ARA fuel oil stocks drop 1.2% on week to 1.258 million mt: Insights Global
24th June 2022 14:23 GMT


Stocks of fuel oil in the Amsterdam-Rotterdam-Antwerp region, as measured by Insights Global, dropped 1.2% to 1.258 million mt in the week to June 24, after rising 6.1% the previous week.


Stocks dropped for the first time in three weeks.

Insights Global does not differentiate per fuel type. Fuel oil stocks in the region represented 24.63% of total refined oil product stocks in the region, which is a significant drop from last week's percentage share of 35%. The four-week rolling average was 1.198 million mt.

Russia has traditionally been the predominant source of HSFO to fill bunker demand in the ARA hub, supplying between 80%-90% of pre-war demand, according to market sources. While the supply composition adjusted slightly immediately after Russia’s invasion of Ukraine in February, flows had now reverted to a pre-war composition, one trader said.

From a European supply perspective, refiners have chosen a sweeter crude diet over recent months to maximize production of secondary products like gasoline. Gasoline cracks were last assessed at $43.48/b June 22, leading refiners to produce those valuable products.

Increased production of gasoline has also exacerbated tightness for VLSFO. Feedstocks like LSSR, commonly use for VLSFO blending, are now going into secondary units like fluid catalytic cracker units to produce the motor fuel. Sweeter crude diets have also left the market short of residual components over recent months.

In downstream bunker markets, demand was mostly quiet. While prices remain high across all grades of bunker fuel in the ARA region, sources reported significant intra-day volatility in the week as the market reacted to instability in upstream crude markets.

Suppliers noted improved availability week on week, with strong availability of all products at ARA ports.
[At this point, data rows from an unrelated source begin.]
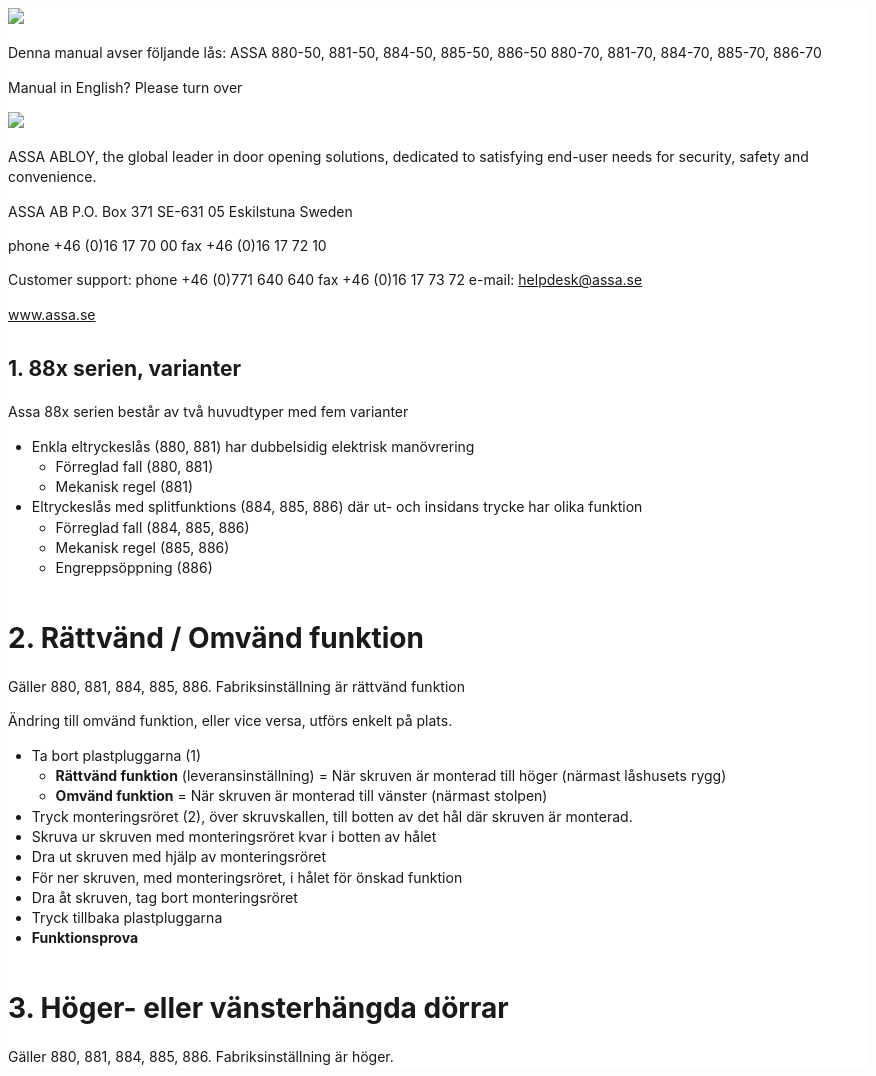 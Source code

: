 ![](_page_0_Picture_0.jpeg)

Denna manual avser följande lås: ASSA 880-50, 881-50, 884-50, 885-50, 886-50 880-70, 881-70, 884-70, 885-70, 886-70

Manual in English? Please turn over

![](_page_0_Picture_3.jpeg)

ASSA ABLOY, the global leader in door opening solutions, dedicated to satisfying end-user needs for security, safety and convenience.

ASSA AB P.O. Box 371 SE-631 05 Eskilstuna Sweden

phone +46 (0)16 17 70 00 fax +46 (0)16 17 72 10

Customer support: phone +46 (0)771 640 640 fax +46 (0)16 17 73 72 e-mail: helpdesk@assa.se

www.assa.se

## **1. 88x serien, varianter**

Assa 88x serien består av två huvudtyper med fem varianter

- Enkla eltryckeslås (880, 881) har dubbelsidig elektrisk manövrering
	- Förreglad fall (880, 881)
	- Mekanisk regel (881)
- Eltryckeslås med splitfunktions (884, 885, 886) där ut- och insidans trycke har olika funktion
	- Förreglad fall (884, 885, 886)
	- Mekanisk regel (885, 886)
	- Engreppsöppning (886)

# **2. Rättvänd / Omvänd funktion**

Gäller 880, 881, 884, 885, 886. Fabriksinställning är rättvänd funktion

Ändring till omvänd funktion, eller vice versa, utförs enkelt på plats.

- Ta bort plastpluggarna (1)
	- **Rättvänd funktion** (leveransinställning) = När skruven är monterad till höger (närmast låshusets rygg)
	- **Omvänd funktion** = När skruven är monterad till vänster (närmast stolpen)
- Tryck monteringsröret (2), över skruvskallen, till botten av det hål där skruven är monterad.
- Skruva ur skruven med monteringsröret kvar i botten av hålet
- Dra ut skruven med hjälp av monteringsröret
- För ner skruven, med monteringsröret, i hålet för önskad funktion
- Dra åt skruven, tag bort monteringsröret
- Tryck tillbaka plastpluggarna
- **Funktionsprova**

# **3. Höger- eller vänsterhängda dörrar**

Gäller 880, 881, 884, 885, 886. Fabriksinställning är höger.
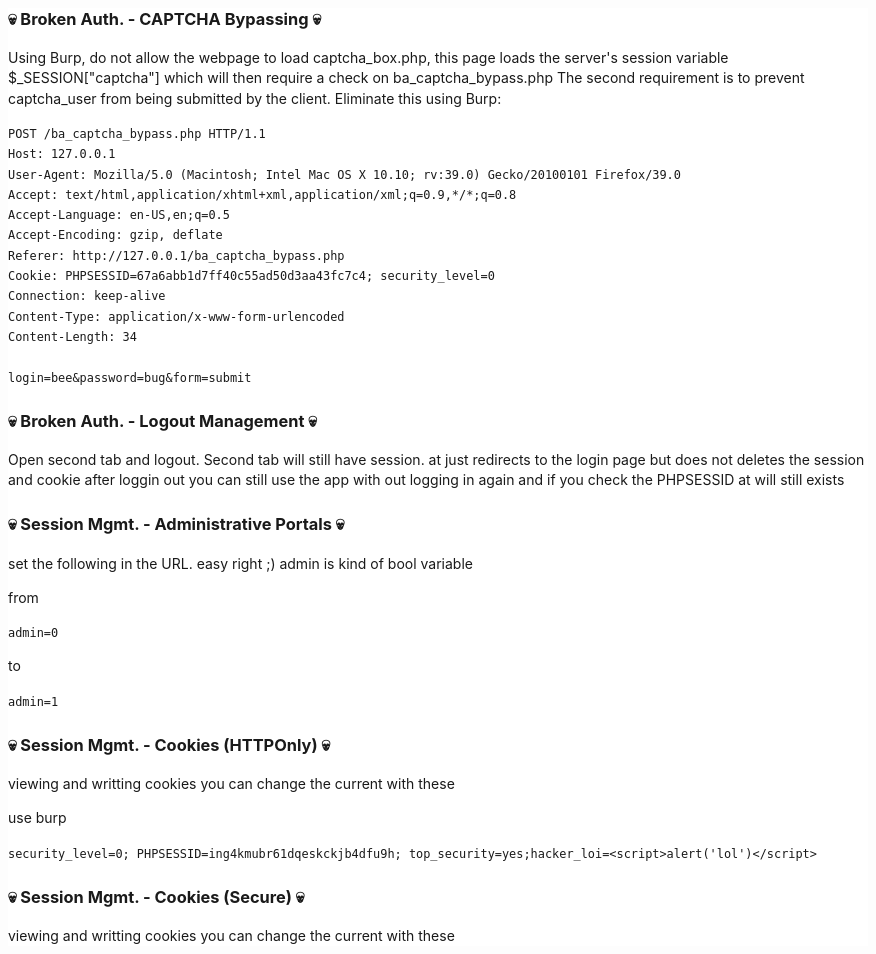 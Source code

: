 ### 💀  Broken Auth. - CAPTCHA Bypassing 💀

Using Burp, do not allow the webpage to load captcha_box.php, this page loads the server's session variable $\_SESSION["captcha"] which will then require a check on ba_captcha_bypass.php
The second requirement is to prevent captcha_user from being submitted by the client. Eliminate this using Burp:

```
POST /ba_captcha_bypass.php HTTP/1.1
Host: 127.0.0.1
User-Agent: Mozilla/5.0 (Macintosh; Intel Mac OS X 10.10; rv:39.0) Gecko/20100101 Firefox/39.0
Accept: text/html,application/xhtml+xml,application/xml;q=0.9,*/*;q=0.8
Accept-Language: en-US,en;q=0.5
Accept-Encoding: gzip, deflate
Referer: http://127.0.0.1/ba_captcha_bypass.php
Cookie: PHPSESSID=67a6abb1d7ff40c55ad50d3aa43fc7c4; security_level=0
Connection: keep-alive
Content-Type: application/x-www-form-urlencoded
Content-Length: 34

login=bee&password=bug&form=submit
```

### 💀  Broken Auth. - Logout Management 💀

Open second tab and logout. Second tab will still have session.
at just redirects to the login page but does not deletes the session and cookie 
after loggin out you can still use the app with out logging in again and if you check the PHPSESSID at will still exists

### 💀  Session Mgmt. - Administrative Portals 💀

set the following in the URL.
easy right ;)
admin is kind of bool variable

from
```
admin=0
```
to
```
admin=1
```
### 💀  Session Mgmt. - Cookies (HTTPOnly) 💀
viewing and writting cookies
you can change the current with these

use burp
```
security_level=0; PHPSESSID=ing4kmubr61dqeskckjb4dfu9h; top_security=yes;hacker_loi=<script>alert('lol')</script>
```
### 💀  Session Mgmt. - Cookies (Secure) 💀
viewing and writting cookies
you can change the current with these
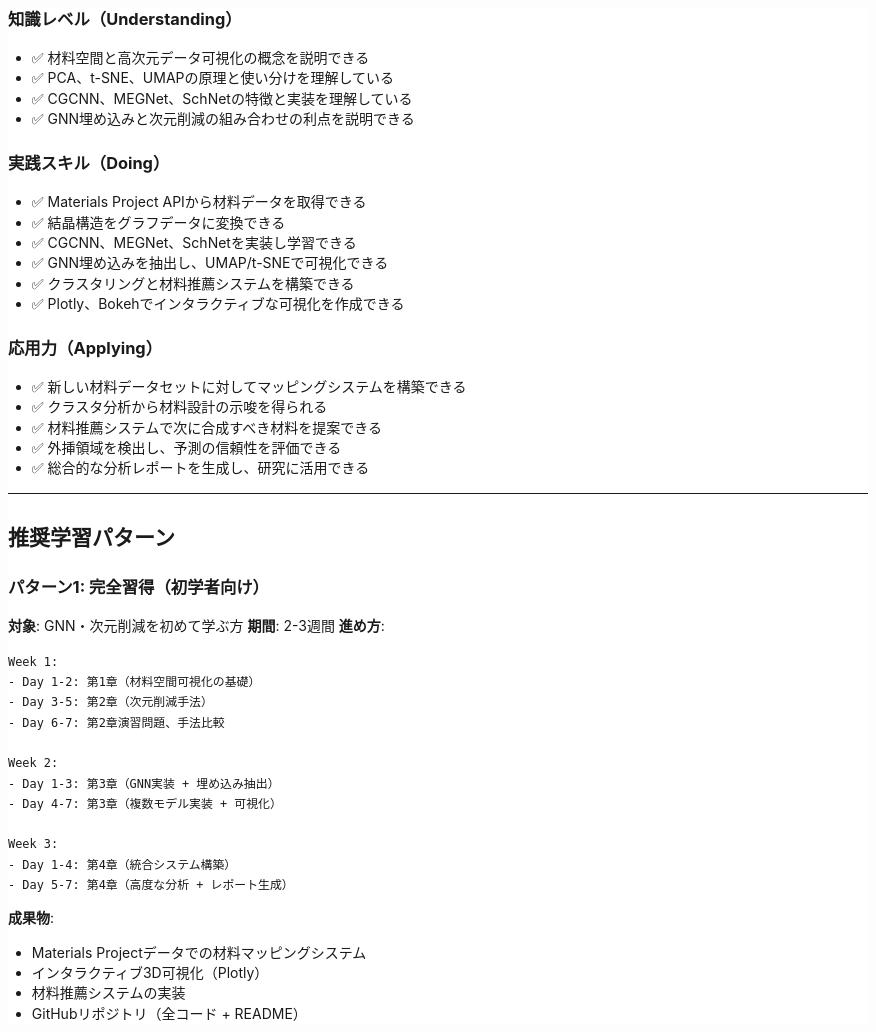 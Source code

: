 ### 知識レベル（Understanding）

- ✅ 材料空間と高次元データ可視化の概念を説明できる
- ✅ PCA、t-SNE、UMAPの原理と使い分けを理解している
- ✅ CGCNN、MEGNet、SchNetの特徴と実装を理解している
- ✅ GNN埋め込みと次元削減の組み合わせの利点を説明できる

### 実践スキル（Doing）

- ✅ Materials Project APIから材料データを取得できる
- ✅ 結晶構造をグラフデータに変換できる
- ✅ CGCNN、MEGNet、SchNetを実装し学習できる
- ✅ GNN埋め込みを抽出し、UMAP/t-SNEで可視化できる
- ✅ クラスタリングと材料推薦システムを構築できる
- ✅ Plotly、Bokehでインタラクティブな可視化を作成できる

### 応用力（Applying）

- ✅ 新しい材料データセットに対してマッピングシステムを構築できる
- ✅ クラスタ分析から材料設計の示唆を得られる
- ✅ 材料推薦システムで次に合成すべき材料を提案できる
- ✅ 外挿領域を検出し、予測の信頼性を評価できる
- ✅ 総合的な分析レポートを生成し、研究に活用できる

---

## 推奨学習パターン

### パターン1: 完全習得（初学者向け）

**対象**: GNN・次元削減を初めて学ぶ方
**期間**: 2-3週間
**進め方**:

```
Week 1:
- Day 1-2: 第1章（材料空間可視化の基礎）
- Day 3-5: 第2章（次元削減手法）
- Day 6-7: 第2章演習問題、手法比較

Week 2:
- Day 1-3: 第3章（GNN実装 + 埋め込み抽出）
- Day 4-7: 第3章（複数モデル実装 + 可視化）

Week 3:
- Day 1-4: 第4章（統合システム構築）
- Day 5-7: 第4章（高度な分析 + レポート生成）
```

**成果物**:
- Materials Projectデータでの材料マッピングシステム
- インタラクティブ3D可視化（Plotly）
- 材料推薦システムの実装
- GitHubリポジトリ（全コード + README）

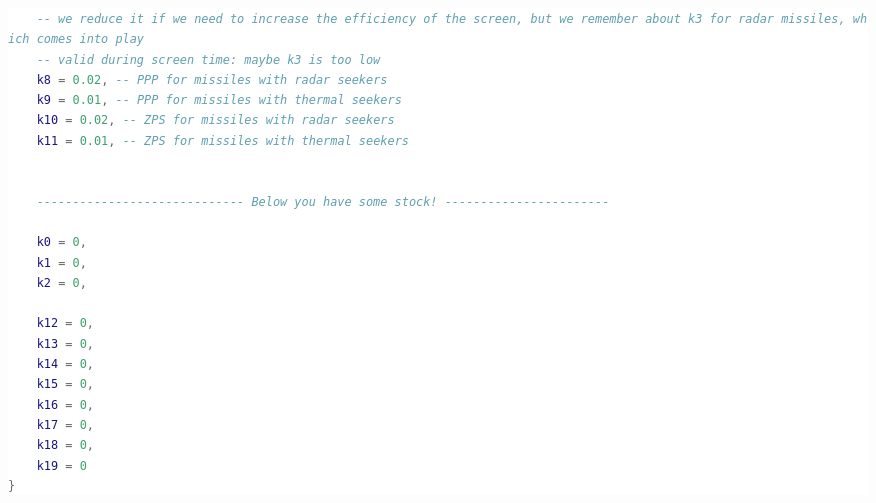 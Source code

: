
 ```lua
	-- we reduce it if we need to increase the efficiency of the screen, but we remember about k3 for radar missiles, which comes into play
	-- valid during screen time: maybe k3 is too low
	k8 = 0.02, -- PPP for missiles with radar seekers
	k9 = 0.01, -- PPP for missiles with thermal seekers
	k10 = 0.02, -- ZPS for missiles with radar seekers
	k11 = 0.01, -- ZPS for missiles with thermal seekers


	----------------------------- Below you have some stock! -----------------------

	k0 = 0,
	k1 = 0,
	k2 = 0,

	k12 = 0,
	k13 = 0,
	k14 = 0,
	k15 = 0,
	k16 = 0,
	k17 = 0,
	k18 = 0,
	k19 = 0
}
```
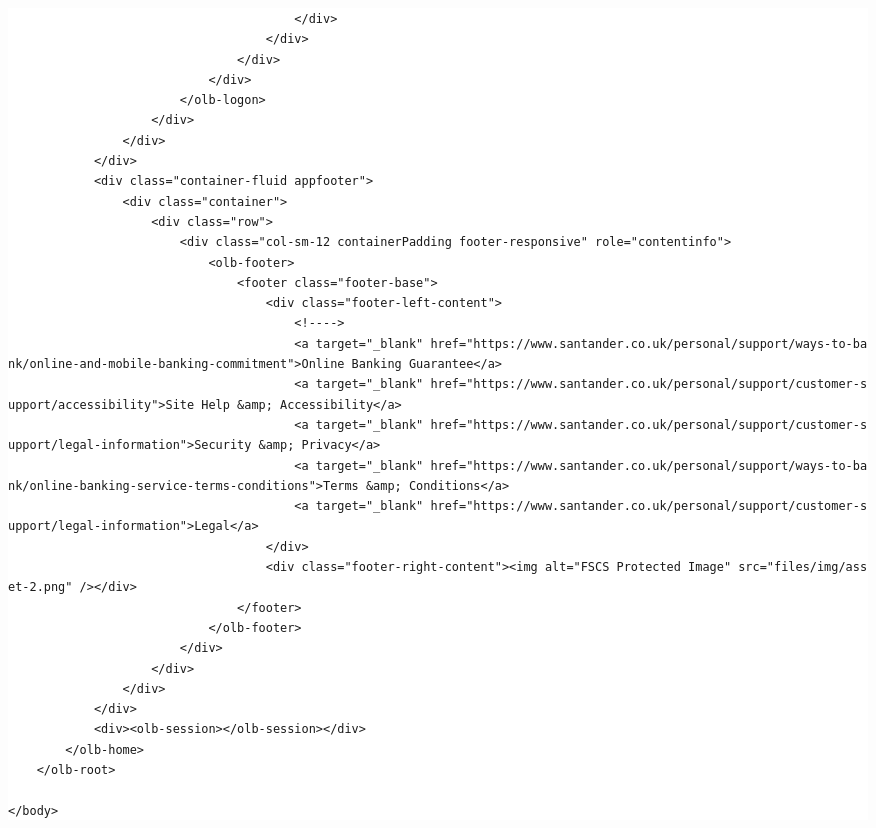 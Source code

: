                                             </div>
                                        </div>
                                    </div>
                                </div>
                            </olb-logon>
                        </div>
                    </div>
                </div>
                <div class="container-fluid appfooter">
                    <div class="container">
                        <div class="row">
                            <div class="col-sm-12 containerPadding footer-responsive" role="contentinfo">
                                <olb-footer>
                                    <footer class="footer-base">
                                        <div class="footer-left-content">
                                            <!---->
                                            <a target="_blank" href="https://www.santander.co.uk/personal/support/ways-to-bank/online-and-mobile-banking-commitment">Online Banking Guarantee</a>
                                            <a target="_blank" href="https://www.santander.co.uk/personal/support/customer-support/accessibility">Site Help &amp; Accessibility</a>
                                            <a target="_blank" href="https://www.santander.co.uk/personal/support/customer-support/legal-information">Security &amp; Privacy</a>
                                            <a target="_blank" href="https://www.santander.co.uk/personal/support/ways-to-bank/online-banking-service-terms-conditions">Terms &amp; Conditions</a>
                                            <a target="_blank" href="https://www.santander.co.uk/personal/support/customer-support/legal-information">Legal</a>
                                        </div>
                                        <div class="footer-right-content"><img alt="FSCS Protected Image" src="files/img/asset-2.png" /></div>
                                    </footer>
                                </olb-footer>
                            </div>
                        </div>
                    </div>
                </div>
                <div><olb-session></olb-session></div>
            </olb-home>
        </olb-root>
        
    </body>
</html>
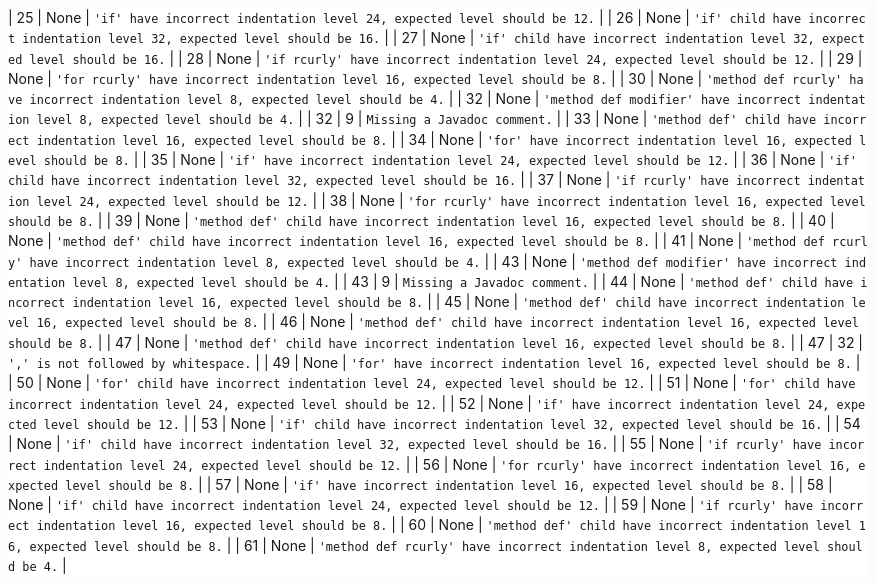 | 25 | None | `'if' have incorrect indentation level 24, expected level should be 12.` |
| 26 | None | `'if' child have incorrect indentation level 32, expected level should be 16.` |
| 27 | None | `'if' child have incorrect indentation level 32, expected level should be 16.` |
| 28 | None | `'if rcurly' have incorrect indentation level 24, expected level should be 12.` |
| 29 | None | `'for rcurly' have incorrect indentation level 16, expected level should be 8.` |
| 30 | None | `'method def rcurly' have incorrect indentation level 8, expected level should be 4.` |
| 32 | None | `'method def modifier' have incorrect indentation level 8, expected level should be 4.` |
| 32 | 9 | `Missing a Javadoc comment.` |
| 33 | None | `'method def' child have incorrect indentation level 16, expected level should be 8.` |
| 34 | None | `'for' have incorrect indentation level 16, expected level should be 8.` |
| 35 | None | `'if' have incorrect indentation level 24, expected level should be 12.` |
| 36 | None | `'if' child have incorrect indentation level 32, expected level should be 16.` |
| 37 | None | `'if rcurly' have incorrect indentation level 24, expected level should be 12.` |
| 38 | None | `'for rcurly' have incorrect indentation level 16, expected level should be 8.` |
| 39 | None | `'method def' child have incorrect indentation level 16, expected level should be 8.` |
| 40 | None | `'method def' child have incorrect indentation level 16, expected level should be 8.` |
| 41 | None | `'method def rcurly' have incorrect indentation level 8, expected level should be 4.` |
| 43 | None | `'method def modifier' have incorrect indentation level 8, expected level should be 4.` |
| 43 | 9 | `Missing a Javadoc comment.` |
| 44 | None | `'method def' child have incorrect indentation level 16, expected level should be 8.` |
| 45 | None | `'method def' child have incorrect indentation level 16, expected level should be 8.` |
| 46 | None | `'method def' child have incorrect indentation level 16, expected level should be 8.` |
| 47 | None | `'method def' child have incorrect indentation level 16, expected level should be 8.` |
| 47 | 32 | `',' is not followed by whitespace.` |
| 49 | None | `'for' have incorrect indentation level 16, expected level should be 8.` |
| 50 | None | `'for' child have incorrect indentation level 24, expected level should be 12.` |
| 51 | None | `'for' child have incorrect indentation level 24, expected level should be 12.` |
| 52 | None | `'if' have incorrect indentation level 24, expected level should be 12.` |
| 53 | None | `'if' child have incorrect indentation level 32, expected level should be 16.` |
| 54 | None | `'if' child have incorrect indentation level 32, expected level should be 16.` |
| 55 | None | `'if rcurly' have incorrect indentation level 24, expected level should be 12.` |
| 56 | None | `'for rcurly' have incorrect indentation level 16, expected level should be 8.` |
| 57 | None | `'if' have incorrect indentation level 16, expected level should be 8.` |
| 58 | None | `'if' child have incorrect indentation level 24, expected level should be 12.` |
| 59 | None | `'if rcurly' have incorrect indentation level 16, expected level should be 8.` |
| 60 | None | `'method def' child have incorrect indentation level 16, expected level should be 8.` |
| 61 | None | `'method def rcurly' have incorrect indentation level 8, expected level should be 4.` | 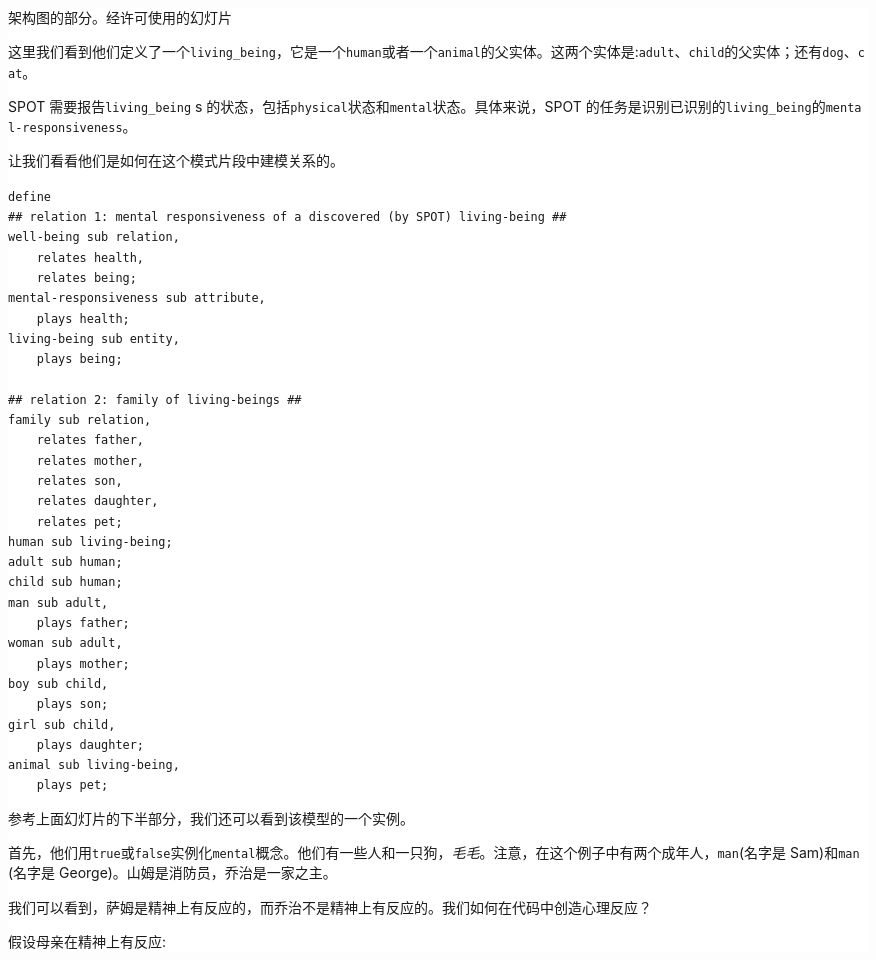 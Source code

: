架构图的部分。经许可使用的幻灯片

这里我们看到他们定义了一个`living_being`，它是一个`human`或者一个`animal`的父实体。这两个实体是:`adult`、`child`的父实体；还有`dog`、`cat`。

SPOT 需要报告`living_being` s 的状态，包括`physical`状态和`mental`状态。具体来说，SPOT 的任务是识别已识别的`living_being`的`mental-responsiveness`。

让我们看看他们是如何在这个模式片段中建模关系的。

```
define
## relation 1: mental responsiveness of a discovered (by SPOT) living-being ##
well-being sub relation,
	relates health,
	relates being;
mental-responsiveness sub attribute,
	plays health;
living-being sub entity,
	plays being;

## relation 2: family of living-beings ##
family sub relation,
	relates father,
	relates mother,
	relates son,
	relates daughter,
	relates pet; 
human sub living-being;
adult sub human;
child sub human;
man sub adult,
	plays father;
woman sub adult,
	plays mother;
boy sub child,
	plays son;
girl sub child,
	plays daughter;
animal sub living-being,
	plays pet;
```

参考上面幻灯片的下半部分，我们还可以看到该模型的一个实例。

首先，他们用`true`或`false`实例化`mental`概念。他们有一些人和一只狗，*毛毛*。注意，在这个例子中有两个成年人，`man`(名字是 Sam)和`man`(名字是 George)。山姆是消防员，乔治是一家之主。

我们可以看到，萨姆是精神上有反应的，而乔治不是精神上有反应的。我们如何在代码中创造心理反应？

假设母亲在精神上有反应:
Continued tightened in the European VGO market has again failed to ease this week, with market participants still reluctant to purchase VGO of Russian origin. Alternative sources of VGO from outside of Europe are yet to make their way into the market in any significant volumes. Despite this demand remains high with strong product cracks making refiners to want to buy additional feeds; however a lack of supply has left a hole yet to be filled by an alternative supply of VGO.